En el escaparate de la joyería, de los pocos curvados que quedan en la ciudad, reposan relojes antiguos, pendientes, pulseras, collares, sortijas, gargantillas, cadenas – con San Fermín, un pañuelico rojo, lauburus, arrano beltzas, eguzkilores, el escudado de Navarra o el mapa de Euskal Herria– y medallas de todos los santos que uno se pueda imaginar: San Francisco Javier, San Antonio, San Judas, Lourdes, San Nicolás, San Pancracio, Santa Lucía, Santa Rita... “Tengo el santoral entero, hasta el único santo con gafas, Josemaría Escrivá de Balaguer”, se ríe. 

Juan José vendió “de todo” hasta la década de los 2000, cuando proliferaron las grandes superficies y las plataformas on line. “Vendo un reloj y me entran 50 para achicar que los han comprado por internet. Hasta luego, Mari Carmen”, apunta.

También le perjudicó la peatonalización del Casco Viejo porque “desaparecieron los clientes de los pueblos. Había gente que venía desde Falces o Sangüesa porque dejaban el coche en la puerta de la joyería.
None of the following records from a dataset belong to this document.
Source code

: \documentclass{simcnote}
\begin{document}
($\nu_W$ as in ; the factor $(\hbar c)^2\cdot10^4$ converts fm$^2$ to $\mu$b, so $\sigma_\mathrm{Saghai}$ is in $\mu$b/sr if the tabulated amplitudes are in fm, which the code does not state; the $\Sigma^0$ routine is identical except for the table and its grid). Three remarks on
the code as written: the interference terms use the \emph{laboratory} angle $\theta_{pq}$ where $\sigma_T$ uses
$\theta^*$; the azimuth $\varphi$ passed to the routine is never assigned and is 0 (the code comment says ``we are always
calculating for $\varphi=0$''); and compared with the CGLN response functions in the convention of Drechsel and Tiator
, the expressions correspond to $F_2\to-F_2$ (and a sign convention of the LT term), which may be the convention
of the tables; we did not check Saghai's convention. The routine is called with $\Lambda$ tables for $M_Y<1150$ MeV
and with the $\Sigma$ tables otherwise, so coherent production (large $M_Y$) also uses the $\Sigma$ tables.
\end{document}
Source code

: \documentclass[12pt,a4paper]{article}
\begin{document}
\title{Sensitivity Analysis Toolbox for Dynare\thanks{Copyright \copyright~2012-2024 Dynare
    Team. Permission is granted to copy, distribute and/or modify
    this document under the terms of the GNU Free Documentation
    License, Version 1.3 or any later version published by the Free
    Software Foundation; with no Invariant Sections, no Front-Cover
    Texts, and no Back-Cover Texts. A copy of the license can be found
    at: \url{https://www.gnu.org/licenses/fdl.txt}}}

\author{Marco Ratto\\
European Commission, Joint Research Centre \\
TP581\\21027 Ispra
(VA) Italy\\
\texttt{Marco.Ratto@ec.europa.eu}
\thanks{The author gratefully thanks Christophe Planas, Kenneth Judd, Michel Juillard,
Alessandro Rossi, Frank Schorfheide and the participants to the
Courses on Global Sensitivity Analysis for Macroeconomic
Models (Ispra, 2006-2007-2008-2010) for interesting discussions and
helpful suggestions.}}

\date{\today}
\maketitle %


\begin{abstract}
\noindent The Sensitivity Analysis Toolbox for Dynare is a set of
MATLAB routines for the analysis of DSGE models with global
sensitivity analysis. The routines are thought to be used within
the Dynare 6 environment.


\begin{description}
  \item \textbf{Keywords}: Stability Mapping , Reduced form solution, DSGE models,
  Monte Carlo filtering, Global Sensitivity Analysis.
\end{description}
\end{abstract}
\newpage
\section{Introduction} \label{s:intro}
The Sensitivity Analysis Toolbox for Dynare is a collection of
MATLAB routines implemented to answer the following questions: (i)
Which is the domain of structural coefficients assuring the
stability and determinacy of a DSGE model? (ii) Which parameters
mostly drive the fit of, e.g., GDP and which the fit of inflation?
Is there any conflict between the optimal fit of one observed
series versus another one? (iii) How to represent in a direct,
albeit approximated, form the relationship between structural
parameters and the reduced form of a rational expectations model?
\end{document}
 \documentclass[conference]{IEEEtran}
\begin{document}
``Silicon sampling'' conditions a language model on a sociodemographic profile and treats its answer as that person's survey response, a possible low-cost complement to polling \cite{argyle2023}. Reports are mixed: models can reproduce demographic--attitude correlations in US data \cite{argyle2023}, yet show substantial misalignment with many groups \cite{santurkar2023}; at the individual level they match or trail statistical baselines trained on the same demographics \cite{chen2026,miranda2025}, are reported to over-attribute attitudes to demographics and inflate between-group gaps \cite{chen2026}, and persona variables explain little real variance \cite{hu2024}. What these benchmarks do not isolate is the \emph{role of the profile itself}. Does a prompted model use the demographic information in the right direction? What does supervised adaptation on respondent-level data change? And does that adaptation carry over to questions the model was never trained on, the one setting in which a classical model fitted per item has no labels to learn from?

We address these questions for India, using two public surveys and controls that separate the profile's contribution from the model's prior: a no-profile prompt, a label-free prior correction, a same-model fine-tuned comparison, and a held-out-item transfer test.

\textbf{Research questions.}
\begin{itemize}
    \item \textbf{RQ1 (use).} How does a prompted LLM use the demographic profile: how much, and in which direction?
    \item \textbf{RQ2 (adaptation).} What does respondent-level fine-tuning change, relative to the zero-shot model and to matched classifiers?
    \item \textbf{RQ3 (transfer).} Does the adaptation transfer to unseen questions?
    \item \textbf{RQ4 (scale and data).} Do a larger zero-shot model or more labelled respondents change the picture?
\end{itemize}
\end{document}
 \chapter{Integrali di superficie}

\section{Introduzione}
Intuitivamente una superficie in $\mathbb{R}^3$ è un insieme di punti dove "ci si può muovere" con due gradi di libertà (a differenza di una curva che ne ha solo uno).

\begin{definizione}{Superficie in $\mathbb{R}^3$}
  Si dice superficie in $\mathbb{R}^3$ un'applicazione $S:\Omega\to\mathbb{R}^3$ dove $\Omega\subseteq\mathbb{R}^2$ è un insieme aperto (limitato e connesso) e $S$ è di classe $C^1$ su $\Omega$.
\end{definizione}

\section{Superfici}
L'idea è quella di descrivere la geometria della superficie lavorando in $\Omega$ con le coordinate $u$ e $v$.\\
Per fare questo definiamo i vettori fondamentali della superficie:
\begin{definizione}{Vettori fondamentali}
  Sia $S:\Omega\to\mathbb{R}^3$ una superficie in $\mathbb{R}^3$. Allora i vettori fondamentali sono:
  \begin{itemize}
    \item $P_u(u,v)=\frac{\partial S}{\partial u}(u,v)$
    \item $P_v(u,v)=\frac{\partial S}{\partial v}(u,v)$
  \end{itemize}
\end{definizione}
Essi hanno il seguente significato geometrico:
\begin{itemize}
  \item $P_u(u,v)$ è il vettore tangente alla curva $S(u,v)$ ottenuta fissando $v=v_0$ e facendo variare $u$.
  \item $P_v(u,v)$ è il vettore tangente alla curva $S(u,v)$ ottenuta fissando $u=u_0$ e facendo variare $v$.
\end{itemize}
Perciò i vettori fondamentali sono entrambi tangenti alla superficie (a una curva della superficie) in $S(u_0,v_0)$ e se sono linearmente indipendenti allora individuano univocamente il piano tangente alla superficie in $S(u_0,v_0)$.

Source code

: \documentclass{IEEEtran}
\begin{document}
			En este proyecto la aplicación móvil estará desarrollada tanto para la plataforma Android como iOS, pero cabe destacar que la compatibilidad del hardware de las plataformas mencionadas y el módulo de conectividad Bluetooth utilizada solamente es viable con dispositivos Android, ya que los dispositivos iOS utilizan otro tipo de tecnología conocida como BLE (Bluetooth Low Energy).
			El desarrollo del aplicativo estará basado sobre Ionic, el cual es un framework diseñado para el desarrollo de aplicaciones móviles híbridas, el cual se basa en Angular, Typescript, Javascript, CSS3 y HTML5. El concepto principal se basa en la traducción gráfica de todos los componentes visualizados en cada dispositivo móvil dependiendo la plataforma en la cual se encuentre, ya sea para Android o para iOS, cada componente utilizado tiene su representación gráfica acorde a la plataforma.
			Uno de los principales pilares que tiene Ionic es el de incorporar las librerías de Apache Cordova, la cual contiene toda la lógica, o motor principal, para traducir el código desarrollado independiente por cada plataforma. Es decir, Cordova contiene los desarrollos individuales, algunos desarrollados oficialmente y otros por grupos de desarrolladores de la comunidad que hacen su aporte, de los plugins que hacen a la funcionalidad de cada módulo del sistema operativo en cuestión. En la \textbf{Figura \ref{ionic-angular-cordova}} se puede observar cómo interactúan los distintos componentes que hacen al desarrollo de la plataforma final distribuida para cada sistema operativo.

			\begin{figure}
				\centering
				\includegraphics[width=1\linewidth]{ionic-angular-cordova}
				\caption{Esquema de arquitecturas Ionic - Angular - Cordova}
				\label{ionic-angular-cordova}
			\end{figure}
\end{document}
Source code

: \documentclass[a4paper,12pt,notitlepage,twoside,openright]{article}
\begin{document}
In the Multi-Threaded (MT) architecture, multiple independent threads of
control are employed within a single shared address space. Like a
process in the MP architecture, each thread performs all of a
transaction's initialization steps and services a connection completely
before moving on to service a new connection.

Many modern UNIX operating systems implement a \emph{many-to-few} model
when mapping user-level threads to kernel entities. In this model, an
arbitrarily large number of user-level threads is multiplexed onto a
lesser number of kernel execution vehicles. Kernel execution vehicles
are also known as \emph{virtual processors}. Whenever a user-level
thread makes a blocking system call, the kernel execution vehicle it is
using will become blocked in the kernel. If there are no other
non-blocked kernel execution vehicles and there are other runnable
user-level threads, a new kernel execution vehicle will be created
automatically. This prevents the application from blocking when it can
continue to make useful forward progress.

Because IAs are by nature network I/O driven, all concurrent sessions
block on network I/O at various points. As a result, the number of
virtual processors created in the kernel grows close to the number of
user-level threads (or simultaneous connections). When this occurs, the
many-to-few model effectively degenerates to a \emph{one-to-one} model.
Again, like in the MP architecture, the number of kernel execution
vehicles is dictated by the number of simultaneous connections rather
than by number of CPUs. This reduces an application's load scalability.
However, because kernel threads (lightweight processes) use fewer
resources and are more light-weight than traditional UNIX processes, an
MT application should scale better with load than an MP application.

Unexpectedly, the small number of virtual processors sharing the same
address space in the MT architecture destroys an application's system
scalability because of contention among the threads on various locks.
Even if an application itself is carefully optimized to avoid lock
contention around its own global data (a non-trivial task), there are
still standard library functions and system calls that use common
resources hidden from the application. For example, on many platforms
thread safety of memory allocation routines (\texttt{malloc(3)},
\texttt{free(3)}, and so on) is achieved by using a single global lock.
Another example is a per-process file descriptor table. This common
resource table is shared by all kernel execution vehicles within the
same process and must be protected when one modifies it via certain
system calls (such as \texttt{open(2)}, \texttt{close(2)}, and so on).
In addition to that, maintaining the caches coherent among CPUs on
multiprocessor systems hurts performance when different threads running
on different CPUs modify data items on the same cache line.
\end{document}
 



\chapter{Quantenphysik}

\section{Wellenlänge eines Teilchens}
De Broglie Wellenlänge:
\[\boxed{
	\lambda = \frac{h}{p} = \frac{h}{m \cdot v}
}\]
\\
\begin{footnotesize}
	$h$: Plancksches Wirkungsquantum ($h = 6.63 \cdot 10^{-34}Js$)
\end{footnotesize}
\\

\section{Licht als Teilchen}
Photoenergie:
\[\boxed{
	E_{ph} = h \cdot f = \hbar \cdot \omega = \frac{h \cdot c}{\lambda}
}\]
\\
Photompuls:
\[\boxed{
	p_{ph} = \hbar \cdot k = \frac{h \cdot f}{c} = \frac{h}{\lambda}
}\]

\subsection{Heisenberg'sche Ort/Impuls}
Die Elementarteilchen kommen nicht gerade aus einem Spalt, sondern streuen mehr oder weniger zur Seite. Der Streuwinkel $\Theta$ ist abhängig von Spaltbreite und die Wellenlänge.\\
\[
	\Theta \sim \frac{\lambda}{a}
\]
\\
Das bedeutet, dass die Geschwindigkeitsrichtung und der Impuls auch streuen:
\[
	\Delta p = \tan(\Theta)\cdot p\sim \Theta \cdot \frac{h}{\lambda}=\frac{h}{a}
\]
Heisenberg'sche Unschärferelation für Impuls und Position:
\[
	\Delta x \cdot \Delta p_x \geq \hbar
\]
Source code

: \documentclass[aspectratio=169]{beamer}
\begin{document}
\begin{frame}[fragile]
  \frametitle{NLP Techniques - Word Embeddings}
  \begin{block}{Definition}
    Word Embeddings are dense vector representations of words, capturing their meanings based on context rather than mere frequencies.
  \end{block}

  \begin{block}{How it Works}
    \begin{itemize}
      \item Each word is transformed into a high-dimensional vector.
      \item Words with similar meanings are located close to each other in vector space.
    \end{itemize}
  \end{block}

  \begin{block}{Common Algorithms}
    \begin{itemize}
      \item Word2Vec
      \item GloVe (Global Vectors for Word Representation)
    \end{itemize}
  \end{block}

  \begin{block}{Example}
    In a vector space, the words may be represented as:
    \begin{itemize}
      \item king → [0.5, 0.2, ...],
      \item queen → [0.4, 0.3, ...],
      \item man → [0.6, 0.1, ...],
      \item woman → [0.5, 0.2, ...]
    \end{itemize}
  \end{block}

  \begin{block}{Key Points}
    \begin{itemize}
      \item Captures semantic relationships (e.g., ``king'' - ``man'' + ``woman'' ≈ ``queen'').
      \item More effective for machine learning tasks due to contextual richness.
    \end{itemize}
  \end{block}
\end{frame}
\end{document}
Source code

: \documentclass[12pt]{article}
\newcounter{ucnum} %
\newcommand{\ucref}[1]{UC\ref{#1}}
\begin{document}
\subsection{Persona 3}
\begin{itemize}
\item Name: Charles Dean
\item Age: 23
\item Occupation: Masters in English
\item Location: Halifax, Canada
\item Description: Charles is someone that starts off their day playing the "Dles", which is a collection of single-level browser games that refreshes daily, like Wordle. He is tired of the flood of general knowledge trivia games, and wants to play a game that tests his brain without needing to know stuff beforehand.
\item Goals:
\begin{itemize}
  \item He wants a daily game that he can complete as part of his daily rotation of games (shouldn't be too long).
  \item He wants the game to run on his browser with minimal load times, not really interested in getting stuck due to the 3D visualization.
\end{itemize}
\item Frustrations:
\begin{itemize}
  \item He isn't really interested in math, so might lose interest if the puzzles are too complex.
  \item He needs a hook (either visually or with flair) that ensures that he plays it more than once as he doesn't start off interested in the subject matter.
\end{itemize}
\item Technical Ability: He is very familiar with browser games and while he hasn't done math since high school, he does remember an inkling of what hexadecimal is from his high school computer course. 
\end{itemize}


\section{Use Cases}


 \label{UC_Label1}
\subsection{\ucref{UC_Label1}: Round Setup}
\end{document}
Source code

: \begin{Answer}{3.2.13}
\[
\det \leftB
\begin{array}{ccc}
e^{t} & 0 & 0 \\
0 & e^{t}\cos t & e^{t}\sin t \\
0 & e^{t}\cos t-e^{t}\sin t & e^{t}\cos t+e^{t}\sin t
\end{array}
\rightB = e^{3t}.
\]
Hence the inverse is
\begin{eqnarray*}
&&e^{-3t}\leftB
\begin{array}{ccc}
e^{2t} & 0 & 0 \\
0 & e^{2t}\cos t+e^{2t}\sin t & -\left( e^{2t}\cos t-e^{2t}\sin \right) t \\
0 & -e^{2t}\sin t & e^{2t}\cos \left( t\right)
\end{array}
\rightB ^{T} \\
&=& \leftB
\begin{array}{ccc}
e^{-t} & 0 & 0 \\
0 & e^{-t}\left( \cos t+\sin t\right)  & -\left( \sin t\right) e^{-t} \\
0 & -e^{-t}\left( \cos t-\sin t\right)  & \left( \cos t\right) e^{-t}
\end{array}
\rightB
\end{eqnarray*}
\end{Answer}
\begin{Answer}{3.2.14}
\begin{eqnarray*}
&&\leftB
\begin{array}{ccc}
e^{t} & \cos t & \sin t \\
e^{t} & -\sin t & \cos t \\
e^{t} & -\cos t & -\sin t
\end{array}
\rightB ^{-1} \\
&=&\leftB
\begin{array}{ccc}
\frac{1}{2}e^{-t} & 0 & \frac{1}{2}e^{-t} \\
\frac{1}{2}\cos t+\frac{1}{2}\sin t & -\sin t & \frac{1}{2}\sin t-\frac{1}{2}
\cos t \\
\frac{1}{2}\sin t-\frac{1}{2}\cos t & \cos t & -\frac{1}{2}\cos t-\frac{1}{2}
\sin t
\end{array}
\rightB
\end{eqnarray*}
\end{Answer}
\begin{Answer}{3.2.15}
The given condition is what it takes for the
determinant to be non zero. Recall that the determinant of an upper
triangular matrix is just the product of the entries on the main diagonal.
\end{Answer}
Estas personas compran ahora en las grandes superficies porque prefieren aparcan gratis en el centro comercial que pagar la zona azul o el parking de la Plaza del Castillo. La peatonalización ha sido lo peor que le ha ocurrido al pequeño comercio”, lamenta.

Aún así, el negocio familiar ha capeado el temporal hasta sus últimos días porque “la tienda tiene mucho nombre” y por la clientela de toda la vida, que nunca les ha dejado tirados. “Hemos sobrevivido gracias a la gente que ha conocido la joyería desde los inicios, que se acuerda del comercio local y que sigue comprando algún artículo, aunque sea una medalla”, halaga. 

Juan José se ha ganado esta fidelidad a pulso porque en los últimos 42 años ha permitido a la gente comprobar in situ la calidad del artículo que adquirían. “En el mundo de la joyería, si no sabes, te venden gato por libre. Siempre he tenido una máxima, ser honesto, no mentir y demostrar a los clientes que no les estaba engañando”, defiende.

Por ejemplo, Juan José nunca se ha negado a corroborar los quilates de las piezas de oro que vende. “Tengo a mano una piedra por donde se pasa el artículo y se queda el oro. Según los quilates, se vierte un ácido u otro. Si el oro desaparece, significa que es de menos calidad y que lleva más aleaciones. Si te estoy vendiendo oro de 18 quilates ves con tus propios ojos que es oro de 18 quilates”, insiste. 

La joyería también dispone de un comprobador de piedras preciosas –con una escala del 1 al 8–porque muchos clientes no saben distinguir entre un diamante o una circonita. “Ven que la piedra brilla y ya está. La circonita no es ni un uno y el diamante llega al ocho. La gente siempre ha confiado en la casa, es lo más bonito”, finaliza.